さあ、これからホラムズとワタソンの歴史と現状についての話を始めるよ。
ホラムズとワタソンの名前を知っている人も、知らない人も、よっといで!!

ホラムズとワタソンって誰? §
最初にこれを書いておかないと始まりませんね。技術解説原稿に親しみを持たせるために「きたあきら」(川俣晶がかつて使用していたペンネームの1つ)によって生み出されたキャラクターです。そして、現在もなおしばしば登場する機会があります。

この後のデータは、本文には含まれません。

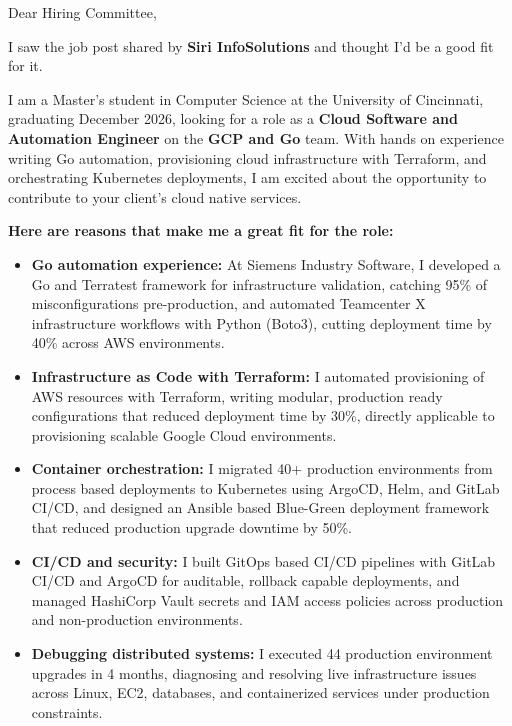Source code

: \documentclass[11pt]{letter}
\date{}
\begin{document}
\begin{letter}{}

\opening{Dear Hiring Committee,}

I saw the job post shared by \textbf{Siri InfoSolutions} and thought I'd be a good fit for it.

I am a Master's student in Computer Science at the University of Cincinnati, graduating December 2026, looking for a role as a \textbf{Cloud Software and Automation Engineer} on the \textbf{GCP and Go} team. With hands on experience writing Go automation, provisioning cloud infrastructure with Terraform, and orchestrating Kubernetes deployments, I am excited about the opportunity to contribute to your client's cloud native services.

\textbf{Here are reasons that make me a great fit for the role:}

\begin{itemize}[leftmargin=*, itemsep=0.45em]
    \item \textbf{Go automation experience:} At Siemens Industry Software, I developed a Go and Terratest framework for infrastructure validation, catching 95\% of misconfigurations pre-production, and automated Teamcenter X infrastructure workflows with Python (Boto3), cutting deployment time by 40\% across AWS environments.

    \item \textbf{Infrastructure as Code with Terraform:} I automated provisioning of AWS resources with Terraform, writing modular, production ready configurations that reduced deployment time by 30\%, directly applicable to provisioning scalable Google Cloud environments.

    \item \textbf{Container orchestration:} I migrated 40+ production environments from process based deployments to Kubernetes using ArgoCD, Helm, and GitLab CI/CD, and designed an Ansible based Blue-Green deployment framework that reduced production upgrade downtime by 50\%.

    \item \textbf{CI/CD and security:} I built GitOps based CI/CD pipelines with GitLab CI/CD and ArgoCD for auditable, rollback capable deployments, and managed HashiCorp Vault secrets and IAM access policies across production and non-production environments.

    \item \textbf{Debugging distributed systems:} I executed 44 production environment upgrades in 4 months, diagnosing and resolving live infrastructure issues across Linux, EC2, databases, and containerized services under production constraints.
\end{itemize}


\end{letter}
\end{document}
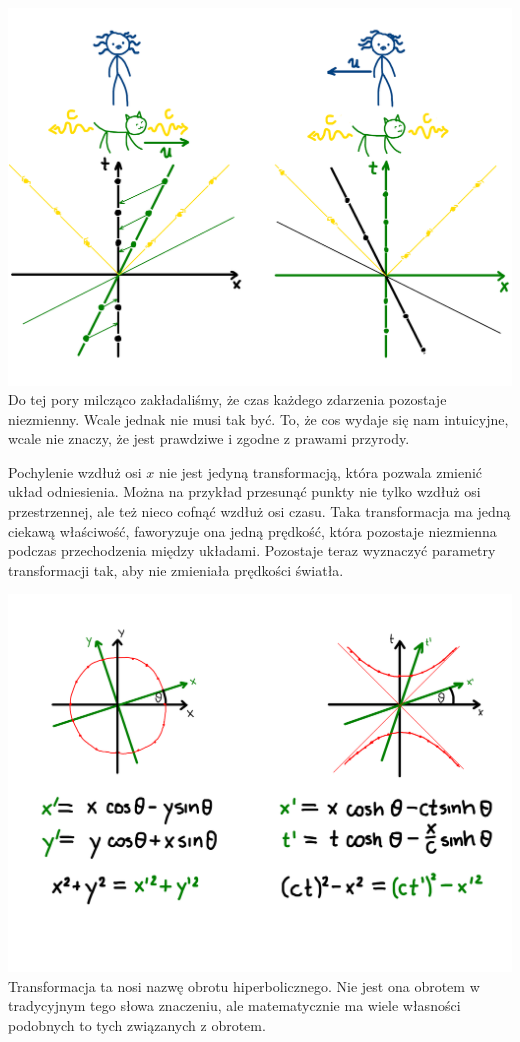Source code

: \documentclass[10pt,twocolumn,fleqn,polish]{article}
\begin{document}
\noindent\includegraphics[width=1\linewidth]{pages/STA-page20}
Do tej pory milcząco zakładaliśmy, że czas każdego zdarzenia pozostaje niezmienny.
Wcale jednak nie musi tak być. To, że cos wydaje się nam intuicyjne, wcale nie znaczy,
że jest prawdziwe i zgodne z prawami przyrody.

Pochylenie wzdłuż osi $x$ nie jest jedyną transformacją, która pozwala zmienić układ odniesienia.
Można na przykład przesunąć punkty nie tylko wzdłuż osi przestrzennej, ale też
nieco cofnąć wzdłuż osi czasu. Taka transformacja ma jedną ciekawą właściwość, faworyzuje ona
jedną prędkość, która pozostaje niezmienna podczas przechodzenia między układami.
Pozostaje teraz wyznaczyć parametry transformacji tak, aby nie zmieniała prędkości światła.
\newpage

\noindent\includegraphics[width=1\linewidth]{pages/STA-page21}
Transformacja ta nosi nazwę obrotu hiperbolicznego. Nie jest ona obrotem w
tradycyjnym tego słowa znaczeniu, ale matematycznie ma wiele własności podobnych
to tych związanych z obrotem.
\end{document}
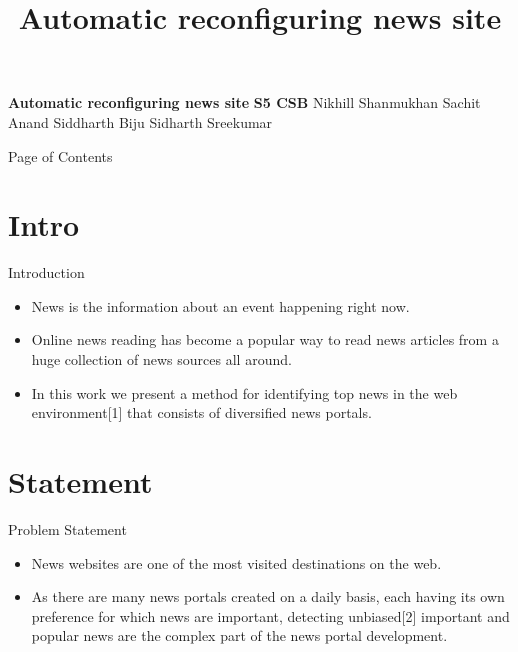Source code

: \documentclass{beamer}
\title{Automatic reconfiguring news site}
\begin{document}
\begin{frame}{}
\centering \textbf{ Automatic reconfiguring news site} \newline \newline
\centering \textbf{S5 CSB} \newline \newline
\centering Nikhill Shanmukhan \newline
\centering Sachit Anand \newline
\centering Siddharth Biju \newline
\centering Sidharth Sreekumar \newline
\end{frame}
	\begin{frame}{Page of Contents}
		\tableofcontents
	\end{frame}
	\section{Intro}
	\begin{frame}{Introduction}
		\begin{itemize}
			\item \Large{News is the information about an event happening right
			now.}
			\item Online news reading has become a popular way to read news articles from a huge collection of news sources all around.
			\item In this work we present a method for identifying top news in the web environment[1] that consists of diversiﬁed news portals. 
		\end{itemize}
	\end{frame}
	\section{Statement}
	\begin{frame}{Problem Statement}
	    \begin{itemize}
	        \item  \Large{News websites are one of the most visited destinations on the web.}
	        \item \Large { As there are many news portals created on a daily basis, each having its own preference for which news are important, detecting unbiased[2] important and popular news are the complex part of the news portal development.}
	    \end{itemize}
	\end{frame}
\end{document}
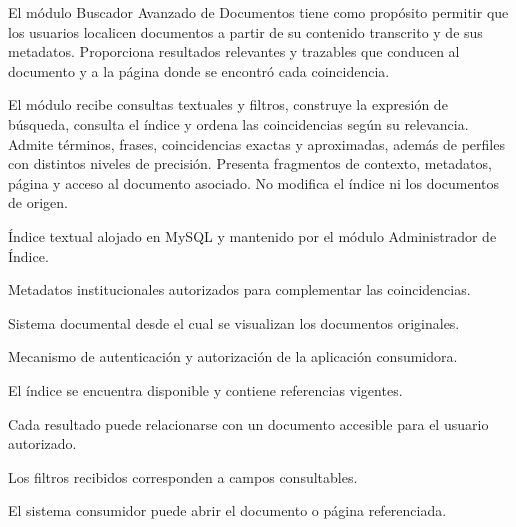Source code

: \begin{definicionmodulo}

\item[Propósito] El módulo Buscador Avanzado de Documentos tiene como propósito permitir que los usuarios localicen documentos a partir de su contenido transcrito y de sus metadatos. Proporciona resultados relevantes y trazables que conducen al documento y a la página donde se encontró cada coincidencia.

\item[Alcance] El módulo recibe consultas textuales y filtros, construye la expresión de búsqueda, consulta el índice y ordena las coincidencias según su relevancia. Admite términos, frases, coincidencias exactas y aproximadas, además de perfiles con distintos niveles de precisión. Presenta fragmentos de contexto, metadatos, página y acceso al documento asociado. No modifica el índice ni los documentos de origen.

\item[Dependencias]
\begin{elementosmodulo}
    \item Índice textual alojado en MySQL y mantenido por el módulo Administrador de Índice.
    \item Metadatos institucionales autorizados para complementar las coincidencias.
    \item Sistema documental desde el cual se visualizan los documentos originales.
    \item Mecanismo de autenticación y autorización de la aplicación consumidora.
\end{elementosmodulo}

\item[Supuestos]
\begin{elementosmodulo}
    \item El índice se encuentra disponible y contiene referencias vigentes.
    \item Cada resultado puede relacionarse con un documento accesible para el usuario autorizado.
    \item Los filtros recibidos corresponden a campos consultables.
    \item El sistema consumidor puede abrir el documento o página referenciada.
\end{elementosmodulo}


\end{definicionmodulo}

これと良く似た名前の有名な名探偵と助手がいますが、彼らを気取っているわけではなく、洒落で名乗っている現代の日本人に過ぎません。基本的に、ホラムズとワタソンは、パソコン通信で使用していたハンドルネームです。(このキャラクターが生まれた頃は、まだインターネットの時代ではありません)
なぜ、今ここでホラムズとワタソンなのか §
なぜ、今ここでホラムズとワタソンのことを語らねばならないのか、というと、その理由は3つあります。1つは一般論、1つ特定の出来事、最後の1つはささやかなる営業的なものです。
一般論として言うと、実はホラムズとワタソンというキャラクターには、根強い人気があります。書いた側が驚くほど、多くの読者が愛着を持ってくれています。雑誌連載当時には、Windows APIの解説記事だというのに、何とプログラミングのことは何も知らない人がつい読んでしまうといった事態まで起こっていました。
特定の出来事というのは、この二人が登場するAPI散歩道はもう入手できないのかという問い合わせのメールが来たことです。こういう問い合わせは、実際に行動に移すまでに至る人が少ないため、1つの問い合わせの背景には桁違いに多くの同様の疑問を持つ人がいると思われます。
最後の1つは、言うまでもありません。ささやかに説明は略します。
登場人物紹介 §
初回連載時に、しのらさとしさんの描いた挿絵を借用し、登場人物の紹介を行います。
ホラムズとワタソン §

ホラムズ(右)の本名は堀田高章。
ホラムズとは、子供時代のあだ名。「ホラ吹きホームズ」が短くなったもの。
ベテランのフリープログラマー。
1990年代にはWindows APIに詳しいところを見せていたので、その方面の仕事をしていたと思われます。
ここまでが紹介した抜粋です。